= What is needed =
The expected result is a word-for-word copy of the entries, minus any pictures.

= Extracted data =
────────────────────────────────────────
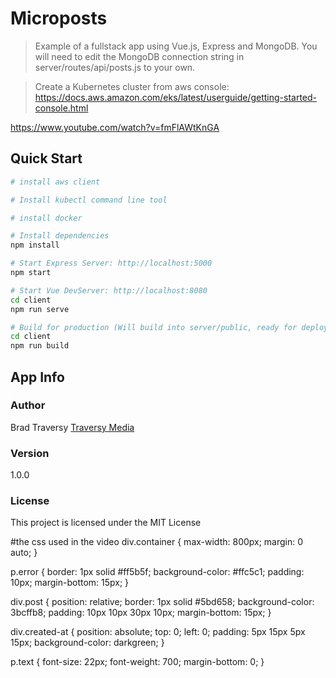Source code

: # Microposts

> Example of a fullstack app using Vue.js, Express and MongoDB. You will need to edit the MongoDB connection string in server/routes/api/posts.js to your own.

> Create a Kubernetes cluster from aws console: https://docs.aws.amazon.com/eks/latest/userguide/getting-started-console.html

https://www.youtube.com/watch?v=fmFlAWtKnGA

## Quick Start

```bash
# install aws client

# Install kubectl command line tool

# install docker

# Install dependencies
npm install

# Start Express Server: http://localhost:5000
npm start

# Start Vue DevServer: http://localhost:8080
cd client
npm run serve

# Build for production (Will build into server/public, ready for deployment)
cd client
npm run build
```

## App Info

### Author

Brad Traversy
[Traversy Media](http://www.traversymedia.com)

### Version

1.0.0

### License

This project is licensed under the MIT License


#the css used in the video
div.container {
  max-width: 800px;
  margin: 0 auto;
}

p.error {
  border: 1px solid #ff5b5f;
  background-color: #ffc5c1;
  padding: 10px;
  margin-bottom: 15px;
}

div.post {
  position: relative;
  border: 1px solid #5bd658;
  background-color: 3bcffb8;
  padding: 10px 10px 30px 10px;
  margin-bottom: 15px;
}

div.created-at {
  position: absolute;
  top: 0;
  left: 0;
  padding: 5px 15px 5px 15px;
  background-color: darkgreen;
}

p.text {
  font-size: 22px;
  font-weight: 700;
  margin-bottom: 0;
}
────────────────────────────────────────
= Response to this task =
Source code

: # Microposts

> Example of a fullstack app using Vue.js, Express and MongoDB. You will need to edit the MongoDB connection string in server/routes/api/posts.js to your own.

> Create a Kubernetes cluster from aws console: https://docs.aws.amazon.com/eks/latest/userguide/getting-started-console.html

https://www.youtube.com/watch?v=fmFlAWtKnGA

## Quick Start

```bash
# install aws client

# Install kubectl command line tool

# install docker

# Install dependencies
npm install

# Start Express Server: http://localhost:5000
npm start

# Start Vue DevServer: http://localhost:8080
cd client
npm run serve

# Build for production (Will build into server/public, ready for deployment)
cd client
npm run build
```

## App Info

### Author

Brad Traversy
[Traversy Media](http://www.traversymedia.com)

### Version

1.0.0

### License

This project is licensed under the MIT License


#the css used in the video
div.container {
  max-width: 800px;
  margin: 0 auto;
}

p.error {
  border: 1px solid #ff5b5f;
  background-color: #ffc5c1;
  padding: 10px;
  margin-bottom: 15px;
}

div.post {
  position: relative;
  border: 1px solid #5bd658;
  background-color: 3bcffb8;
  padding: 10px 10px 30px 10px;
  margin-bottom: 15px;
}

div.created-at {
  position: absolute;
  top: 0;
  left: 0;
  padding: 5px 15px 5px 15px;
  background-color: darkgreen;
}

p.text {
  font-size: 22px;
  font-weight: 700;
  margin-bottom: 0;
}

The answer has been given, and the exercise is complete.